#### [What to do]
Transcribe, word for word and without additions, each line below from the one containing "### Kyle Fang, Charisse" through the one containing "## Using the Dog Breed Predictor", both ends included.

◇ ◇ ◇ ◇ ◇ ◇ ◇

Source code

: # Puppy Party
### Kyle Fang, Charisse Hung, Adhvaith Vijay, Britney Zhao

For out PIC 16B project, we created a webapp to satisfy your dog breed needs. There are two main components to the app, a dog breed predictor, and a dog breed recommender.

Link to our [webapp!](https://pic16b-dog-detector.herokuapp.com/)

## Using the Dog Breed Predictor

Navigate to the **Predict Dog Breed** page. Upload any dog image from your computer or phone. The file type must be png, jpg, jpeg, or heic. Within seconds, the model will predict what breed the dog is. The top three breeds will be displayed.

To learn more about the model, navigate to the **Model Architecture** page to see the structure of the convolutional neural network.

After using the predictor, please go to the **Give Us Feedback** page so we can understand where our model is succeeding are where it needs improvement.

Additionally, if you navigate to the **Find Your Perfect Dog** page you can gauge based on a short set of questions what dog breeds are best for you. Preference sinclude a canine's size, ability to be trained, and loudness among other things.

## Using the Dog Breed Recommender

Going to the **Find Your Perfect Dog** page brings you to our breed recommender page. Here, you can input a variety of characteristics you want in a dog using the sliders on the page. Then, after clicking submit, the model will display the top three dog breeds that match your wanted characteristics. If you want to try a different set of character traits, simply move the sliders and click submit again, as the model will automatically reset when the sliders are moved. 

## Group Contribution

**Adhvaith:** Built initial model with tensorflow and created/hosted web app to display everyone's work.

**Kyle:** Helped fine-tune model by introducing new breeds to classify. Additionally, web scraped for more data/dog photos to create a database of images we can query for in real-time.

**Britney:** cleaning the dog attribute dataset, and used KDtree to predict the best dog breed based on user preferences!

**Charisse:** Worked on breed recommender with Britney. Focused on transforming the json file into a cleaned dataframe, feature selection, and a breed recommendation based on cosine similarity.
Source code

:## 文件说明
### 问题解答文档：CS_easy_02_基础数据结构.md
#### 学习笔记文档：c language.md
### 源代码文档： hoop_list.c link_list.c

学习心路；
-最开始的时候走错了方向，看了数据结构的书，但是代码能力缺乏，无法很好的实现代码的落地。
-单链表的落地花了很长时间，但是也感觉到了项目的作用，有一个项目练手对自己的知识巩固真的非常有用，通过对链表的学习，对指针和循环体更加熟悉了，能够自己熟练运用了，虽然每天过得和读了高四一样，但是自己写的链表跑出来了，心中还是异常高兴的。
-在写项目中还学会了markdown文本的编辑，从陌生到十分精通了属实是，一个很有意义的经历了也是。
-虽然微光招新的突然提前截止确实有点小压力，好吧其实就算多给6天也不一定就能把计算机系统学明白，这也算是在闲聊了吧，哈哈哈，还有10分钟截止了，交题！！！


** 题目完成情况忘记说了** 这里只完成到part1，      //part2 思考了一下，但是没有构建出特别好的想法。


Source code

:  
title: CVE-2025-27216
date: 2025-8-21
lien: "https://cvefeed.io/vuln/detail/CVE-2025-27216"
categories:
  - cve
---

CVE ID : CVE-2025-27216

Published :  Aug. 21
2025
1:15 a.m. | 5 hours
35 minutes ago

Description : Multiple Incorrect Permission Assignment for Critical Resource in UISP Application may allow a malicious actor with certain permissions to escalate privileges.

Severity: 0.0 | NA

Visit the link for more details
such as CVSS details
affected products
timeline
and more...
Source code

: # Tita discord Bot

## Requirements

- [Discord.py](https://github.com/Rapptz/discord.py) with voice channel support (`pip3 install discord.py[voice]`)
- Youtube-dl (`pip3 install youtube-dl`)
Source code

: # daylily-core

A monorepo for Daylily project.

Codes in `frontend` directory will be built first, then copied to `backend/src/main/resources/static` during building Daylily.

◇ ◇ ◇ ◇ ◇ ◇ ◇

#### [Answer for the task]
### Kyle Fang, Charisse Hung, Adhvaith Vijay, Britney Zhao

For out PIC 16B project, we created a webapp to satisfy your dog breed needs. There are two main components to the app, a dog breed predictor, and a dog breed recommender.

Link to our [webapp!](https://pic16b-dog-detector.herokuapp.com/)

## Using the Dog Breed Predictor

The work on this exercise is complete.